Dr. Morzycki found a way to cheat the Germans. The laboratories of the Warsaw Institute of Hygiene, where he had worked for ten years, were taken over by the Germans but continued to employ the Polish personnel. The Poles organized an underground university and laboratories; Dr. Morzycki was professor of bacteriology. "We made vaccines secretly in the cellar to inoculate all our sanitary personnel fighting typhus; the Germans would have killed us if they had known. Later I became a doctor among the partisans of the People's Army. We doctors have modern knowledge but our conditions today are those of the Middle Ages. Babies are dying of diphtheria while all Poland has only one hundred fifty ampules of antitoxin."

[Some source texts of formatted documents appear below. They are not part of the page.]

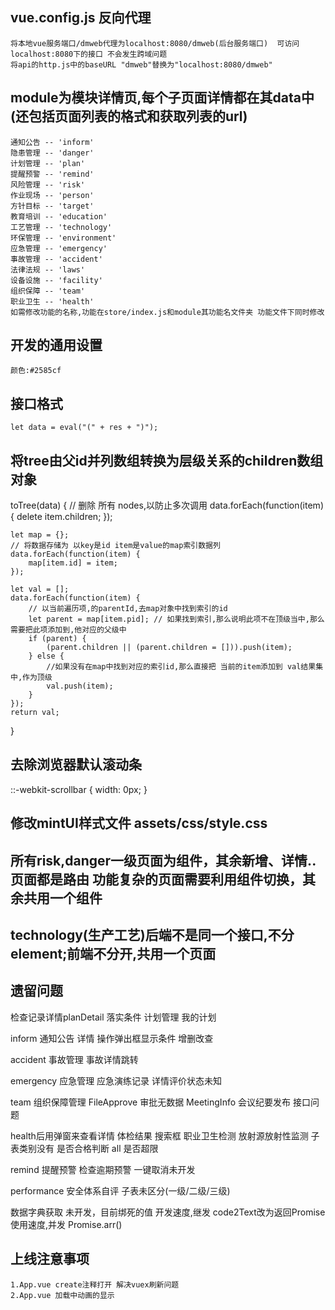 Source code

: ## vue.config.js 反向代理
    将本地vue服务端口/dmweb代理为localhost:8080/dmweb(后台服务端口)  可访问localhost:8080下的接口 不会发生跨域问题
    将api的http.js中的baseURL "dmweb"替换为"localhost:8080/dmweb"

## module为模块详情页,每个子页面详情都在其data中(还包括页面列表的格式和获取列表的url)
    通知公告 -- 'inform'
	隐患管理 -- 'danger'
	计划管理 -- 'plan'
	提醒预警 -- 'remind'
	风险管理 -- 'risk'
	作业现场 -- 'person'
	方针目标 -- 'target'
	教育培训 -- 'education'
	工艺管理 -- 'technology'
	环保管理 -- 'environment'
	应急管理 -- 'emergency'
	事故管理 -- 'accident'
	法律法规 -- 'laws'
	设备设施 -- 'facility'
	组织保障 -- 'team'
	职业卫生 -- 'health'
    如需修改功能的名称,功能在store/index.js和module其功能名文件夹 功能文件下同时修改

## 开发的通用设置
    颜色:#2585cf

## 接口格式 
    let data = eval("(" + res + ")");

## 将tree由父id并列数组转换为层级关系的children数组对象
toTree(data) {
    // 删除 所有 nodes,以防止多次调用
    data.forEach(function(item) {
        delete item.children;
    });

    let map = {};
    // 将数据存储为 以key是id item是value的map索引数据列
    data.forEach(function(item) {
        map[item.id] = item;
    });

    let val = [];
    data.forEach(function(item) {
        // 以当前遍历项,的parentId,去map对象中找到索引的id
        let parent = map[item.pid]; // 如果找到索引,那么说明此项不在顶级当中,那么需要把此项添加到,他对应的父级中
        if (parent) {
            (parent.children || (parent.children = [])).push(item);
        } else {
            //如果没有在map中找到对应的索引id,那么直接把 当前的item添加到 val结果集中,作为顶级
            val.push(item);
        }
    });
    return val;
}

## 去除浏览器默认滚动条
::-webkit-scrollbar {
    width: 0px;
}

## 修改mintUI样式文件 assets/css/style.css
## 所有risk,danger一级页面为组件，其余新增、详情..页面都是路由 功能复杂的页面需要利用组件切换，其余共用一个组件
## technology(生产工艺)后端不是同一个接口,不分element;前端不分开,共用一个页面


## 遗留问题
检查记录详情planDetail 落实条件
计划管理 我的计划

inform  通知公告
    详情
    操作弹出框显示条件
    增删改查

<!-- plan    我的计划
    专项检查计划 -->

accident 事故管理
    事故详情跳转

emergency 应急管理
    应急演练记录    详情评价状态未知

team    组织保障管理
    FileApprove 审批无数据
    MeetingInfo 会议纪要发布 接口问题

health后用弹窗来查看详情
    体检结果 搜索框
    职业卫生检测
        放射源放射性监测 子表类别没有   是否合格判断
        all 是否超限

<!-- inject 安全投入
    未根据已有年份 设置搜索范围 -->

remind 提醒预警
    检查逾期预警 一键取消未开发
    
performance
    安全体系自评 子表未区分(一级/二级/三级)

数据字典获取 未开发，目前绑死的值
    开发速度,继发 code2Text改为返回Promise
    使用速度,并发 Promise.arr()

## 上线注意事项
    1.App.vue create注释打开 解决vuex刷新问题
    2.App.vue 加载中动画的显示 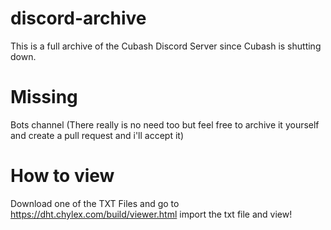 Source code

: # discord-archive
This is a full archive of the Cubash Discord Server since Cubash is shutting down.
# Missing
Bots channel (There really is no need too but feel free to archive it yourself and create a pull request and i'll accept it)
# How to view
Download one of the TXT Files and go to https://dht.chylex.com/build/viewer.html import the txt file and view!
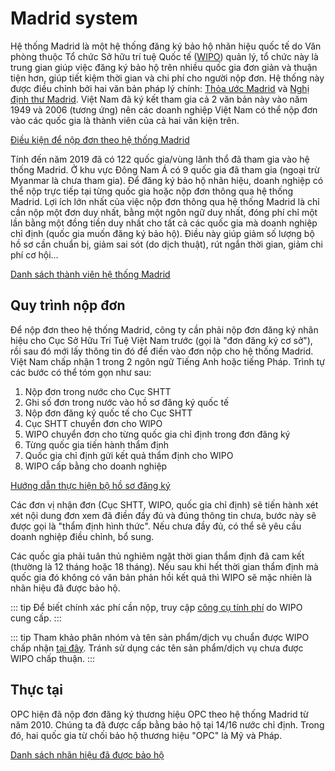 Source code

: # Madrid system
Hệ thống Madrid là một hệ thống đăng ký bảo hộ nhãn hiệu quốc tế do Văn phòng thuộc Tổ chức Sở hữu trí tuệ Quốc tế ([WIPO](https://www.wipo.int/portal/en/index.html)) quản lý, tổ chức này là trung gian giúp việc đăng ký bảo hộ trên nhiều quốc gia đơn giản và thuận tiện hơn, giúp tiết kiệm thời gian và chi phí cho người nộp đơn. Hệ thống này được điều chỉnh bởi hai văn bản pháp lý chính: [Thỏa ước Madrid](https://thuvienphapluat.vn/van-ban/thuong-mai/Van-kien-thoa-uoc-Madrid-dang-ky-quoc-te-nhan-hieu-hang-hoa-1979-10186.aspx) và [Nghị định thư Madrid](https://thuvienphapluat.vn/van-ban/thuong-mai/Nghi-dinh-thu-lien-quan-den-thoa-uoc-Madrid-ve-dang-ky-quoc-te-nhan-hieu-hang-hoa-1989-61742.aspx). Việt Nam đã ký kết tham gia cả 2 văn bản này vào năm 1949 và 2006 (tương ứng) nên các doanh nghiệp Việt Nam có thể nộp đơn vào các quốc gia là thành viên của cả hai văn kiện trên.

[Điều kiện để nộp đơn theo hệ thống Madrid](https://khoinghiep.thuvienphapluat.vn/dang-ky-nhan-hieu-quoc-te-theo-he-thong-madrid-trong-doanh-nghiep-tu-nhan/1419.html)

Tính đến năm 2019 đã có 122 quốc gia/vùng lãnh thổ đã tham gia vào hệ thống Madrid. Ở khu vực Đông Nam Á có 9 quốc gia đã tham gia (ngoại trừ Myanmar là chưa tham gia). Để đăng ký bảo hộ nhãn hiệu, doanh nghiệp có thể nộp trực tiếp tại từng quốc gia hoặc nộp đơn thông qua hệ thống Madrid. Lợi ích lớn nhất của việc nộp đơn thông qua hệ thống Madrid là chỉ cần nộp một đơn duy nhất, bằng một ngôn ngữ duy nhất, đóng phí chỉ một lần bằng một đồng tiền duy nhất cho tất cả các quốc gia mà doanh nghiệp chỉ định (quốc gia muốn đăng ký bảo hộ). Điều này giúp giảm số lượng bộ hồ sơ cần chuẩn bị, giảm sai sót (do dịch thuật), rút ngắn thời gian, giảm chi phí cơ hội...

[Danh sách thành viên hệ thống Madrid](https://www.wipo.int/export/sites/www/treaties/en/documents/pdf/madrid_marks.pdf)

## Quy trình nộp đơn
Để nộp đơn theo hệ thống Madrid, công ty cần phải nộp đơn đăng ký nhãn hiệu cho Cục Sở Hữu Trí Tuệ Việt Nam trước (gọi là "đơn đăng ký cơ sở"), rồi sau đó mới lấy thông tin đó để điền vào đơn nộp cho hệ thống Madrid. Việt Nam chấp nhận 1 trong 2 ngôn ngữ Tiếng Anh hoặc tiếng Pháp. Trình tự các bước có thể tóm gọn như sau:
1. Nộp đơn trong nước cho Cục SHTT
2. Ghi số đơn trong nước vào hồ sơ đăng ký quốc tế
3. Nộp đơn đăng ký quốc tế cho Cục SHTT
4. Cục SHTT chuyển đơn cho WIPO
5. WIPO chuyển đơn cho từng quốc gia chỉ định trong đơn đăng ký
6. Từng quốc gia tiến hành thẩm định
7. Quốc gia chỉ định gửi kết quả thẩm định cho WIPO
8. WIPO cấp bằng cho doanh nghiệp

[Hướng dẫn thực hiện bộ hồ sơ đăng ký](./madrid-application.md)

Các đơn vị nhận đơn (Cục SHTT, WIPO, quốc gia chỉ định) sẽ tiến hành xét xét nội dung đơn xem đã điền đầy đủ và đúng thông tin chưa, bước này sẽ được gọi là "thẩm định hình thức". Nếu chưa đầy đủ, có thể sẽ yêu cầu doanh nghiệp điều chỉnh, bổ sung. 

Các quốc gia phải tuân thủ nghiêm ngặt thời gian thẩm định đã cam kết (thường là 12 tháng hoặc 18 tháng). Nếu sau khi hết thời gian thẩm định mà quốc gia đó không có văn bản phản hồi kết quả thì WIPO sẽ mặc nhiên là nhãn hiệu đã được bảo hộ.

::: tip
Để biết chính xác phí cần nộp, truy cập [công cụ tính phí](https://www.wipo.int/madrid/en/fees/calculator.jsp) do WIPO cung cấp.
:::

::: tip
Tham khảo phân nhóm và tên sản phẩm/dịch vụ chuẩn được WIPO chấp nhận [tại đây](https://www.wipo.int/madrid/en/fees/calculator.jsp). Tránh sử dụng các tên sản phẩm/dịch vụ chưa được WIPO chấp thuận.
:::

## Thực tại
OPC hiện đã nộp đơn đăng ký thương hiệu OPC theo hệ thống Madrid từ năm 2010. Chúng ta đã được cấp bằng bảo hộ tại 14/16 nước chỉ định. Trong đó, hai quốc gia từ chối bảo hộ thương hiệu "OPC" là Mỹ và Pháp.

[Danh sách nhãn hiệu đã được bảo hộ](https://docs.google.com/spreadsheets/d/1drFhpN-FIT9fhJ0m3a5_JfbWrwOKAjFnunuu3_ThGtE/edit)

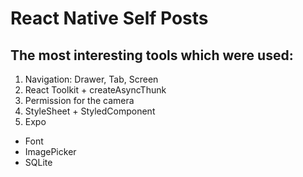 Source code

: # React Native Self Posts

## The most interesting tools which were used:
1. Navigation: Drawer, Tab, Screen
2. React Toolkit + createAsyncThunk
3. Permission for the camera
4. StyleSheet + StyledComponent
5. Expo
- Font
- ImagePicker
- SQLite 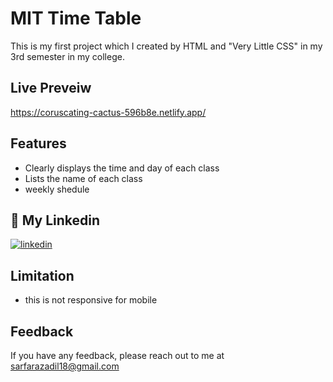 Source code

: # MIT Time Table
This is my first project which I created by HTML and "Very Little CSS" in my  3rd semester in my college.


## Live Preveiw



https://coruscating-cactus-596b8e.netlify.app/
## Features

- Clearly displays the time and day of each class
- Lists the name of each class
- weekly shedule



## 🔗 My Linkedin

[![linkedin](https://img.shields.io/badge/linkedin-0A66C2?style=for-the-badge&logo=linkedin&logoColor=white)](https://www.linkedin.com/in/sarfaraz-adil-46680718b)





## Limitation

- this is not responsive for mobile


## Feedback

If you have any feedback, please reach out to me at sarfarazadil18@gmail.com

The chief of the “school resort,” a rangy, carelessly dressed midwestern type, was an educational enthusiast. "If I had another life I'd be a teacher again," he told me. When he knew that I wanted to hear about the schools he invited me to his office after supper; he would have time for an unhurried interview then, since the curfew kept casual visitors away. He gave me the password, bending over and whispering "Bomba." Curfew passwords were usually easy to remember, because they had to be understood by both Russians and Poles.

Dr. Stanislaw Skrzeszewski found it harder to teach me the pronunciation of his name; we tried it that evening in his office with considerable mirth. Despite his two degrees from Cracow University and the Sorbonne in Paris, his progressive views and activity in the Teachers' Union kept him from a steady position in prewar Poland. He taught for years in a teachers' training school but was never regularly on the staff. "I had only one happy summer vacation when I knew in advance I would teach next autumn." Fleeing east from Cracow when the Germans struck in 1939, the doctor prepared Polish textbooks for the grammar grades in Lvov. Later, under the Union of Polish Patriots, he organized schools for Polish children throughout the USSR. Now he was starting schools in liberated Poland.

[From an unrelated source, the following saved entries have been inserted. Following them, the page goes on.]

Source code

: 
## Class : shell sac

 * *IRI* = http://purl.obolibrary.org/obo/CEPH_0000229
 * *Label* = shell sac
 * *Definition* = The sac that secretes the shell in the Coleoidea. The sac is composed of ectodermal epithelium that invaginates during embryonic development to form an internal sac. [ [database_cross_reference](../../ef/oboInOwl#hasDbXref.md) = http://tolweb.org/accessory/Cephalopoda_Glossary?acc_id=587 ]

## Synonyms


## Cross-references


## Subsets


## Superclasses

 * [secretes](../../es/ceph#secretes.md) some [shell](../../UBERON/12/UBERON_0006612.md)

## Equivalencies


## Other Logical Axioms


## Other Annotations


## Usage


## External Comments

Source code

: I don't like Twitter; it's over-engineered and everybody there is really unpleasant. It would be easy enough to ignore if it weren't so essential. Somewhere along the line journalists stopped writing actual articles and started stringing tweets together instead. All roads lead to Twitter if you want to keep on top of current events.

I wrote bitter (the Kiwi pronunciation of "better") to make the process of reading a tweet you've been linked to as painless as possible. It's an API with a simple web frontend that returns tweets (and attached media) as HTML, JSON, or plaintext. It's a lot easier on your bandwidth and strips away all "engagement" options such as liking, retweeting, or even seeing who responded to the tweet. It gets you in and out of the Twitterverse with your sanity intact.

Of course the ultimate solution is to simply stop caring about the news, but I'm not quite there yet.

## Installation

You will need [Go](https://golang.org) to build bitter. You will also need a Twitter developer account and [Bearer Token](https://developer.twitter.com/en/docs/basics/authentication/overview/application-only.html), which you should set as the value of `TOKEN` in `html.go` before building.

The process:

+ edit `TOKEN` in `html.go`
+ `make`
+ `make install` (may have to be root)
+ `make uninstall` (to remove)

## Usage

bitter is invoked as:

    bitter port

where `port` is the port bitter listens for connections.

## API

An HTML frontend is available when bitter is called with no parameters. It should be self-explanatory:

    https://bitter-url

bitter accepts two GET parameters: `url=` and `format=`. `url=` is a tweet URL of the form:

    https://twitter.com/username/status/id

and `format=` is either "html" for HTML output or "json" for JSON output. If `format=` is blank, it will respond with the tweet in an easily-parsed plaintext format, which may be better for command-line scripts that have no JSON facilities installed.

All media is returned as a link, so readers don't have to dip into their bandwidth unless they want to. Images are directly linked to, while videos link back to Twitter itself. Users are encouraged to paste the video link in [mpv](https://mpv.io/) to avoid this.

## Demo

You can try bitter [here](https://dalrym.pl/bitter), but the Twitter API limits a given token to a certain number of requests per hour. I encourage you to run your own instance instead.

"Schools under the occupation were few and of poor quality," he stated. "Primary schools had only six grades with an average of eighty children per teacher. There were no general secondary schools and no universities. Illegal teaching went on widely; even adolescent boys became enthusiasts for learning in illegal schools." The doctor smiled at "the boys" and then added: "These schools were disorganized by Gestapo raids. Children learned to evade the Gestapo; when caught with school books they said they were taking them to market to sell for food. Those years left our children mature beyond their years, but lacking in formal education.

"We start schools the moment an area is liberated. Our teachers have done a heroic job; they've organized parents and children to repair buildings, make furniture, and hunt books. Often the classes have to be held in the teacher's own room; everywhere there is a shortage of desks, of textbooks, of paper and pencils and, worst of all, of shoes and warm clothing. Many children have to stay at home in bad weather and I've even seen teachers coming barefoot in districts near the front. Schools are also affected by the battle line. In Praga many were closed for several weeks in September when the main streets were under direct enemy fire. Our teachers show considerable ingenuity; by holding smaller classes in their own rooms so that children need not cross dangerous streets they were able to open some schools even when Praga was still in the front lines.

"In spite of these difficulties we have nearly a million children in school this autumn in a total population of some seven million people." One felt his confidence.

The office door was suddenly pushed open by a tall, lanky man with rumpled sandy hair and tie askew. It was Janusz, de facto vice-president of Poland. He approached the doctor with the manner of an embarrassed schoolboy. Then a stream of words burst forth, after which both men smiled and shook hands energetically. Janusz left with a triumphant look. "What's up?" I asked.

"I'm organizing a little excursion to Moscow for fifty of our leading lights to get acquainted with Soviet culture. Janusz is going; he wants to take his son. I have agreed since we have several vacancies. Some of those invited turned us down on the ground that there was no culture in Russia to see." The doctor grimaced.

It remained for my friend Dr. Rabe to tell me about the new universities. A former zoology professor in Lvov, now organizing the new Curie University in Lublin, he came to my room after lunch. He brought with him Dr. Edward Grzegorzewski, a graduate of Johns Hopkins, who was organizing the college of medicine. Other professors for the new university had come from Vilno or Lvov or across the German lines from Warsaw and Poznan.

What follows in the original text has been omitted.